To setup the game, clone this repository and install the dependencies:
pip install -r requirements.txt
To start playing a game, we need to implement agents. For example, to play the game using two random agents (agents which take a random action), run the following:
python simulator.py --player_1 random_agent --player_2 random_agent
This will spawn a random game board of size NxN, and run the two agents of class RandomAgent. You will be able to see their moves in the console.
To visualize the moves within a game, use the --display
flag. You can set the delay (in seconds) using --display_delay
argument to better visualize the steps the agents take to win a game.
python simulator.py --player_1 random_agent --player_2 random_agent --display
To play the game on your own, use a human_agent
to play the game.
python simulator.py --player_1 human_agent --player_2 random_agent --display
On an M x M chess board, 2 players are randomly distributed on the board with one player occupying one block.

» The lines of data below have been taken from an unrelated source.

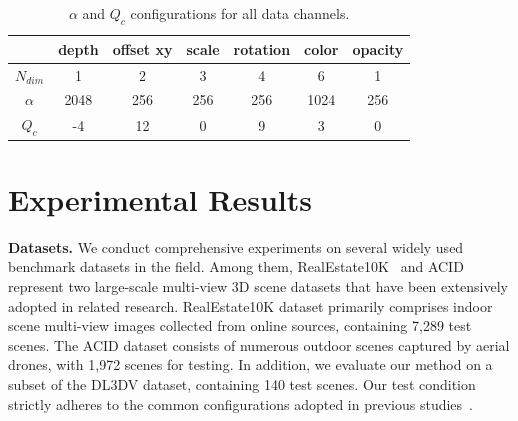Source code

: \documentclass[lettersize,journal]{IEEEtran}
\begin{document}
\begin{table}[t]
  \centering
  \caption{$\alpha$ and $Q_{c}$ configurations for all data channels.}
    \begin{tabular}{ccccccc}
    \toprule
          & depth & offset xy & scale & rotation & color & opacity \\
    \midrule
    $N_{dim}$ & 1     & 2     & 3     & 4     & 6     & 1 \\
    \midrule
    $\alpha$ & 2048  & 256   & 256   & 256   & 1024  & 256 \\
    \midrule
    $Q_{c}$ & -4    & 12    & 0     & 9     & 3     & 0 \\
    \bottomrule
    \end{tabular}%
  \label{tab:qstep cfg}%
\end{table}%

\section{Experimental Results}
\label{sec:experiment}
\textbf{Datasets.} 
We conduct comprehensive experiments on several widely used benchmark datasets in the field. Among them, RealEstate10K~\cite{zhou2018stereo} and ACID~\cite{liu2021infinite} represent two large-scale multi-view 3D scene datasets that have been extensively adopted in related research. RealEstate10K dataset primarily comprises indoor scene multi-view images collected from online sources, containing 7,289 test scenes. The ACID dataset consists of numerous outdoor scenes captured by aerial drones, with 1,972 scenes for testing. In addition, we evaluate our method on a subset of the DL3DV dataset, containing 140 test scenes. Our test condition strictly adheres to the common configurations adopted in previous studies~\cite{pixelsplat, mvsplat, xu2024depthsplat}.

\end{document}

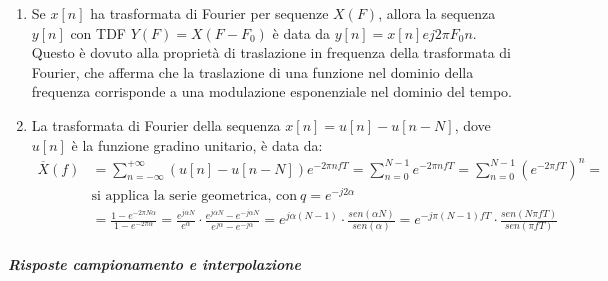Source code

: \documentclass[
]{article}
\begin{document}
\begin{enumerate}
\item
  Se \(x[n]\) ha trasformata di Fourier per sequenze \(X(F)\), allora la
  sequenza \(y[n]\) con TDF \(Y(F)=X(F-F_0)\) è data da
  \(y[n]=x[n]ej2\pi F_0n\). Questo è dovuto alla proprietà di
  traslazione in frequenza della trasformata di Fourier, che afferma che
  la traslazione di una funzione nel dominio della frequenza corrisponde
  a una modulazione esponenziale nel dominio del tempo.
\item
  La trasformata di Fourier della sequenza \(x[n]=u[n]-u[n-N]\), dove
  \(u[n]\) è la funzione gradino unitario, è data da: \begin{align*}
  \displaystyle \overline{X}(f) &= \sum_{n = -\infty}^{+\infty} (u[n]-u[n-N])e^{-2\pi nfT} = \sum_{n = 0}^{N-1}e^{-2\pi nfT} = \sum_{n = 0}^{N-1}(e^{-2\pi fT})^n = \\
  &\text{si applica la serie geometrica, con} \ q = e^{-j2\alpha}& \\
  &= \frac{1-e^{-2\pi N\alpha}}{1-e^{-2\pi \alpha}} = \frac{e^{j \alpha N}}{e^{\alpha}} \cdot \frac{e^{j\alpha N} - e^{-j\alpha N}}{e^{j\alpha } - e^{-j\alpha }} = e^{j \alpha (N-1)} \cdot \frac{sen(\alpha N)}{sen(\alpha)} = e^{-j\pi (N-1)fT} \cdot \frac{sen(N\pi fT)}{sen(\pi fT)}
  \end{align*}
\end{enumerate}

\subparagraph{Risposte campionamento e
interpolazione}\label{risposte-campionamento-e-interpolazione}
\end{document}
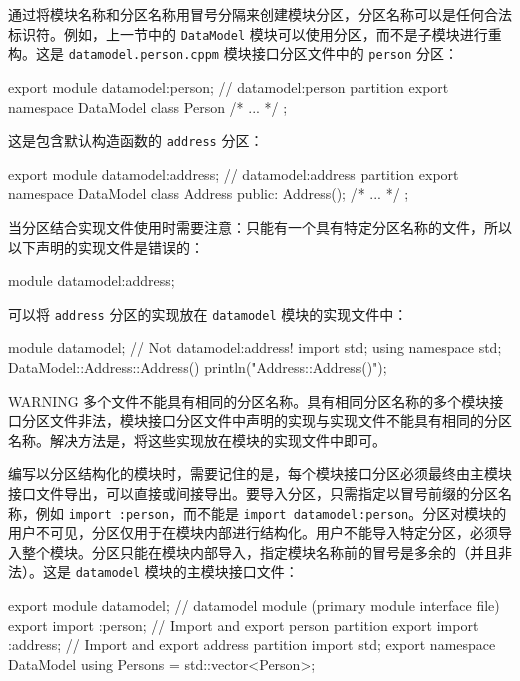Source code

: 通过将模块名称和分区名称用冒号分隔来创建模块分区，分区名称可以是任何合法标识符。例如，上一节中的 \verb|DataModel| 模块可以使用分区，而不是子模块进行重构。这是 \verb|datamodel.person.cppm| 模块接口分区文件中的 \verb|person| 分区：

\begin{cpp}
export module datamodel:person; // datamodel:person partition
export namespace DataModel { class Person { /* ... */ }; }
\end{cpp}

这是包含默认构造函数的 \verb|address| 分区：

\begin{cpp}
export module datamodel:address; // datamodel:address partition
export namespace DataModel
{
    class Address
    {
        public:
        Address();
        /* ... */
    };
}
\end{cpp}

当分区结合实现文件使用时需要注意：只能有一个具有特定分区名称的文件，所以以下声明的实现文件是错误的：

\begin{cpp}
module datamodel:address;
\end{cpp}

可以将 \verb|address| 分区的实现放在 \verb|datamodel| 模块的实现文件中：

\begin{cpp}
module datamodel; // Not datamodel:address!
import std;
using namespace std;
DataModel::Address::Address() { println("Address::Address()"); }
\end{cpp}

\begin{myWarning}{WARNING}
多个文件不能具有相同的分区名称。具有相同分区名称的多个模块接口分区文件非法，模块接口分区文件中声明的实现与实现文件不能具有相同的分区名称。解决方法是，将这些实现放在模块的实现文件中即可。
\end{myWarning}

编写以分区结构化的模块时，需要记住的是，每个模块接口分区必须最终由主模块接口文件导出，可以直接或间接导出。要导入分区，只需指定以冒号前缀的分区名称，例如 \verb|import :person|，而不能是 \verb|import datamodel:person|。分区对模块的用户不可见，分区仅用于在模块内部进行结构化。用户不能导入特定分区，必须导入整个模块。分区只能在模块内部导入，指定模块名称前的冒号是多余的（并且非法）。这是 \verb|datamodel| 模块的主模块接口文件：

\begin{cpp}
export module datamodel; // datamodel module (primary module interface file)
export import :person; // Import and export person partition
export import :address; // Import and export address partition
import std;
export namespace DataModel { using Persons = std::vector<Person>; }
\end{cpp}

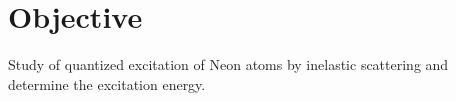 \section{Objective}

Study of quantized excitation of Neon atoms by inelastic scattering and determine the excitation energy.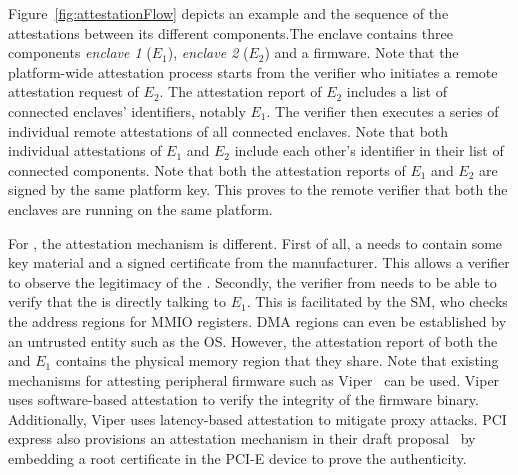 
Figure~\ref{fig:attestationFlow} depicts an example \nameenclave{} and the sequence of the attestations between its different components.The \name enclave contains three components \emph{enclave 1} ($E_1$), \emph{enclave 2} ($E_2$) and a \sphw firmware. Note that the platform-wide attestation process starts from the verifier who initiates a remote attestation request of $E_2$. 
The attestation report of $E_2$ includes a list  of connected enclaves' identifiers, notably $E_1$. The verifier then executes a series of individual remote attestations of all connected enclaves. Note that both individual attestations of $E_1$ and $E_2$ include each other's identifier in their list of connected components. Note that both the attestation reports of $E_1$ and $E_2$ are signed by the same platform key. This proves to the remote verifier that both the enclaves are running on the same platform.

For \sphw, the attestation mechanism is different. First of all, a \sphw needs to contain some key material and a signed certificate from the manufacturer. This allows a verifier to observe the legitimacy of the \sphw. Secondly, the verifier from  needs to be able to verify that the \sphw is directly talking to $E_1$. This is facilitated by the SM, who checks the address regions for MMIO registers. DMA regions can even be established by an untrusted entity such as the OS. However, the attestation report of both the \sphw and $E_1$ contains the physical memory region that they share. Note that existing mechanisms for attesting peripheral firmware such as Viper~\cite{li2011viper} can be used. Viper uses software-based attestation to verify the integrity of the firmware binary. Additionally, Viper uses latency-based attestation to mitigate proxy attacks. PCI express also provisions an attestation mechanism in their draft proposal~\cite{pcie_attest} by embedding a root certificate in the PCI-E device to prove the authenticity. 

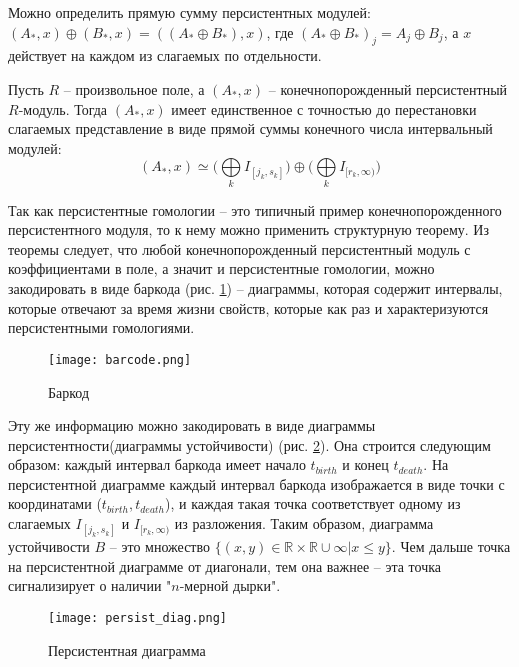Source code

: Можно определить прямую сумму персистентных модулей: $ (A_*, x) \oplus (B_*, x) = ((A_* \oplus B_*), x) $, где $(A_* \oplus B_*)_j = A_j \oplus B_j$, а $x$ действует на каждом из слагаемых по отдельности.
\begin{theorem*} Пусть $R$ -- произвольное поле, а $(A_*, x)$ -- конечнопорожденный персистентный $R$-модуль. Тогда $(A_*, x)$ имеет единственное с точностью до перестановки слагаемых представление в виде прямой суммы конечного числа интервальный модулей:
	\[
		(A_*, x) \simeq \big( \bigoplus\limits_{k} I_{[j_k, s_k]} \big) 
																		\oplus 
						\big( \bigoplus\limits_{k} I_{[r_k, \infty)} \big)
	\]
\end{theorem*}

Так как персистентные гомологии -- это типичный пример конечнопорожденного персистентного модуля, то к нему можно применить структурную теорему. Из теоремы следует, что любой конечнопорожденный персистентный модуль с коэффициентами в поле, а значит и персистентные гомологии, можно закодировать в виде баркода (рис. \ref{barcode}) -- диаграммы, которая содержит интервалы, которые отвечают за время жизни свойств, которые как раз и характеризуются персистентными гомологиями.
\begin{figure}[]
	\begin{center}
		\texttt{[image: barcode.png]}\\
		\caption{Баркод}
		\label{barcode}
	\end{center}
\end{figure}
\newline
Эту же информацию можно закодировать в виде диаграммы персистентности(диаграммы устойчивости) (рис. \ref{persist_diag}). Она строится следующим образом: каждый интервал баркода имеет начало $t_{birth}$ и конец $t_{death}$. На персистентной диаграмме каждый интервал баркода изображается в виде точки с координатами ($t_{birth}, t_{death}$), и каждая такая точка соответствует одному из слагаемых $I_{[j_k, s_k]}$ и $I_{[r_k, \infty)} $ из разложения. Таким образом, диаграмма устойчивости $B$ -- это множество $\{ (x,y) \in \mathbb{R} \times \mathbb{R} \cup \infty | x \leq y\}$. Чем дальше точка на персистентной диаграмме от диагонали, тем она важнее -- эта точка сигнализирует о наличии "$n$-мерной дырки". 
\begin{figure}[]
	\begin{center}
		\texttt{[image: persist\_diag.png]}\\
		\caption{Персистентная диаграмма}
		\label{persist_diag}
	\end{center}
\end{figure}

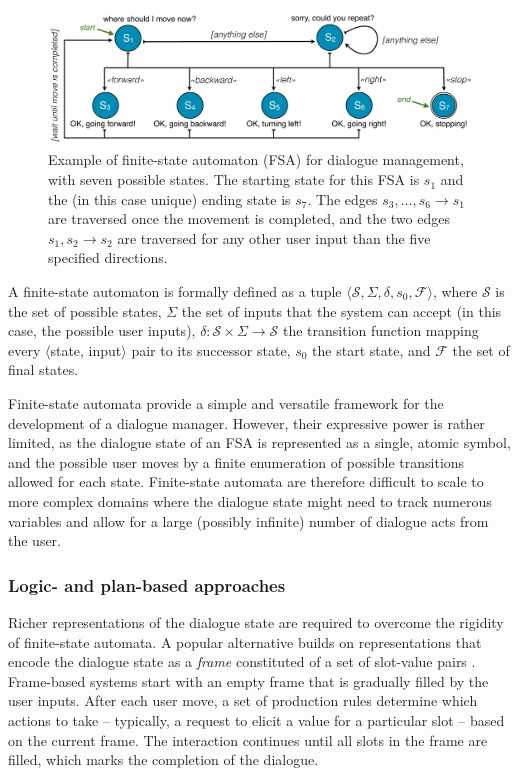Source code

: \begin{figure}[h]
\centering
\includegraphics[scale=0.35]{imgs/fsa.pdf}
\caption{Example of finite-state automaton (FSA) for dialogue management, with seven possible states. The starting state for this FSA is $s_1$ and the (in this case unique) ending state is $s_7$. The edges $s_3,\dots, s_6 \rightarrow s_1$ are traversed once the movement is completed, and the two edges $s_1, s_2 \rightarrow s_2$ are traversed for any other user input than the five specified directions.}
\label{fig:fsa}
\end{figure}

A finite-state automaton is formally defined as a tuple $\langle \mathcal{S}, \Sigma, \delta, s_0, \mathcal{F} \rangle$, where $\mathcal{S}$ is the set of possible states, $\Sigma$ the set of inputs that the system can accept (in this case, the possible user inputs),  $\delta: \mathcal{S} \times \Sigma \rightarrow \mathcal{S}$ the transition function mapping every $\langle$state, input$\rangle$ pair to its successor state, $s_0$ the start state, and $\mathcal{F}$ the set of final states. 

Finite-state automata provide a simple and versatile framework for the development of a dialogue manager. However, their expressive power is rather limited, as the dialogue state of an FSA is represented as a single, atomic symbol, and the possible user moves by a finite enumeration of possible transitions allowed for each state.  Finite-state automata are therefore difficult to scale to more complex domains where the dialogue state might need to track numerous variables and allow for a large (possibly infinite) number of dialogue acts from the user.  

\subsubsection*{Logic- and plan-based approaches}

Richer representations of the dialogue state are required to overcome the rigidity of finite-state automata. A popular alternative builds on representations that encode the dialogue state as a \textit{frame} constituted of a set of slot-value pairs \citep{seneff2000}.  Frame-based systems start with an empty frame that is gradually filled by the user inputs.  After each user move, a set of production rules determine which actions to take  -- typically, a request to elicit a value for a particular slot -- based on the current frame.  The interaction continues until all slots in the frame are filled, which marks the completion of the dialogue. 

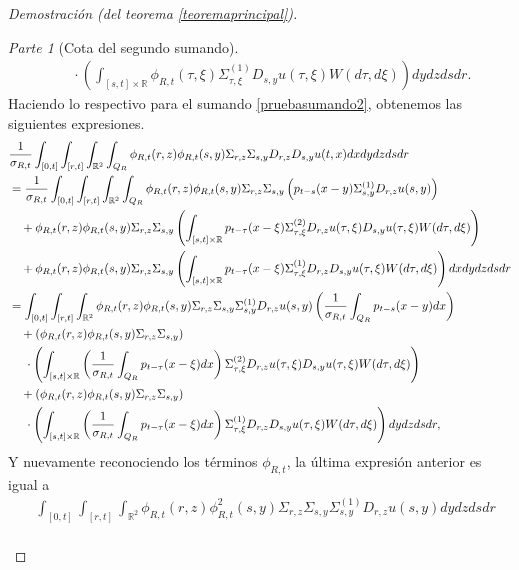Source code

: \documentclass[letterpaper,twoside,12pt]{book}
\newcommand{\R}{\mathbb{R}}
\newcommand{\1}{\mathds{1}}
\theoremstyle{definition}
\theoremstyle{definition}
\theoremstyle{remark}
\newtheorem{proofpart}{Parte}
\theoremstyle{definition}
\theoremstyle{definition}
\theoremstyle{definition}
\theoremstyle{definition}
\theoremstyle{definition}
\begin{document}
\begin{proof}[Demostración (del teorema \ref{teoremaprincipal})]
\begin{proofpart}[Cota del segundo sumando]
\begin{align}
      &\ \ \ \ \cdot\left(\int_{[s,t]\times\R} \phi_{R,t}(\tau,\xi)\Sigma^{(1)}_{\tau,\xi}D_{s,y}u(\tau,\xi)W(d\tau,d\xi)\right)dy dz ds dr\label{pruebasumando4}.
   \end{align}
Haciendo lo respectivo para el sumando \eqref{pruebasumando2}, obtenemos las siguientes expresiones.
\begin{align}
   &\frac{1}{\sigma_{R,t}}\int_{[0,t]}\int_{[r,t]}\int_{\R^2}\int_{Q_R}\phi_{R,t}(r,z)\phi_{R,t}(s,y)\Sigma_{r,z}\Sigma_{s,y}D_{r,z}D_{s,y}u(t,x)dx dy dz ds dr\notag\\
   &=\frac{1}{\sigma_{R,t}}\int_{[0,t]}\int_{[r,t]}\int_{\R^2}\int_{Q_R}\phi_{R,t}(r,z)\phi_{R,t}(s,y)\Sigma_{r,z}\Sigma_{s,y}\left( p_{t-s}(x-y)\Sigma^{(1)}_{s,y}D_{r,z}u(s,y)\right)\notag\\
   &\ \ \ +\phi_{R,t}(r,z)\phi_{R,t}(s,y)\Sigma_{r,z}\Sigma_{s,y}\left(\int_{[s,t]\times \R} p_{t-\tau}(x-\xi)\Sigma^{(2)}_{\tau,\xi}D_{r,z}u(\tau,\xi)D_{s,y}u(\tau,\xi)W(d\tau,d\xi)\right)\notag\\
   &\ \ \ +\phi_{R,t}(r,z)\phi_{R,t}(s,y)\Sigma_{r,z}\Sigma_{s,y} \left(\int_{[s,t]\times \R}p_{t-\tau}(x-\xi)\Sigma^{(1)}_{\tau,\xi}D_{r,z}D_{s,y}u(\tau,\xi)W(d\tau,d\xi)\right) dx dy dz ds dr\notag\\
   &=\int_{[0,t]}\int_{[r,t]}\int_{\R^2}\phi_{R,t}(r,z)\phi_{R,t}(s,y)\Sigma_{r,z}\Sigma_{s,y}\Sigma^{(1)}_{s,y}D_{r,z}u(s,y)\left(\frac{1}{\sigma_{R,t}}\int_{Q_R} p_{t-s}(x-y)dx\right)\notag\\
   &\ \ \ +\left(\phi_{R,t}(r,z)\phi_{R,t}(s,y)\Sigma_{r,z}\Sigma_{s,y}\right)\notag\\
   & \ \ \ \ \cdot\left(\int_{[s,t]\times \R} \left(\frac{1}{\sigma_{R,t}}\int_{Q_R} p_{t-\tau}(x-\xi)dx\right)\Sigma^{(2)}_{\tau,\xi}D_{r,z}u(\tau,\xi)D_{s,y}u(\tau,\xi)W(d\tau,d\xi)\right)\notag\\
   &\ \ \ +\left(\phi_{R,t}(r,z)\phi_{R,t}(s,y)\Sigma_{r,z}\Sigma_{s,y}\right)\notag\\
   &\ \ \ \ \cdot \left(\int_{[s,t]\times \R}\left(\frac{1}{\sigma_{R,t}}\int_{Q_R} p_{t-\tau}(x-\xi)dx\right)\Sigma^{(1)}_{\tau,\xi}D_{r,z}D_{s,y}u(\tau,\xi)W(d\tau,d\xi)\right) dy dz ds dr,\notag
\end{align}
Y nuevamente reconociendo los términos $\phi_{R,t}$, la última expresión anterior es igual a
\begin{align}
   &\int_{[0,t]}\int_{[r,t]}\int_{\R^2}\phi_{R,t}(r,z)\phi_{R,t}^2(s,y)\Sigma_{r,z}\Sigma_{s,y}\Sigma^{(1)}_{s,y}D_{r,z}u(s,y)dy dz ds dr\label{pruebasumando5}\\

\end{align}
\end{proofpart}
\end{proof}
\end{document}
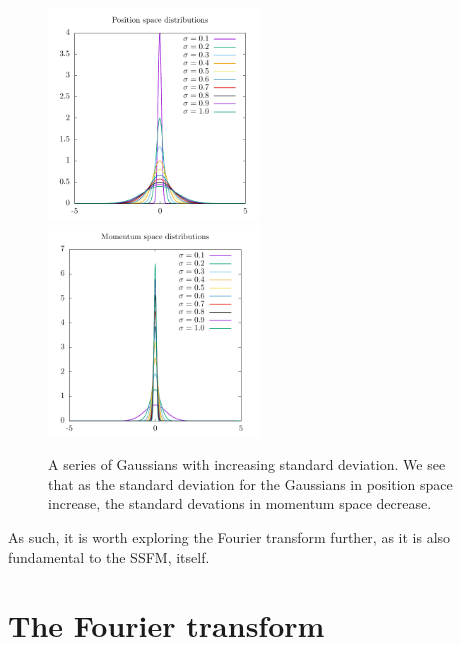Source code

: \begin{figure}

\includegraphics[width = 0.5\textwidth]{data/qs/Heisenberg/position.pdf}
\includegraphics[width = 0.5\textwidth]{data/qs/Heisenberg/momentum.pdf}

\caption{A series of Gaussians with increasing standard deviation. We see that as the standard deviation for the Gaussians in position space increase, the standard devations in momentum space decrease.}
\label{fig:uncertain}
\end{figure}

As such, it is worth exploring the Fourier transform further, as it is also fundamental to the SSFM, itself.

\section{The Fourier transform}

In each iteration, one player moves at most K
steps (between 0
and K
) in either horizontal or vertical direction, and must put a barrier around him or her in one of the 4 directions except the boarders of the chess board. The players move in a round-robin way.
- Each player cannot go into other player's place or put barriers in areas that already have barriers.
- Currently the maximal number of steps is set to
K = (M + 1) // 2
.
The game ends when each player is separated in a closed zone by the barriers and boundaries. The final score for each player will be the number of blocks in that zone.
Each player should maximize the final score of itself, i.e., the number of blocks in its zone in the endgame.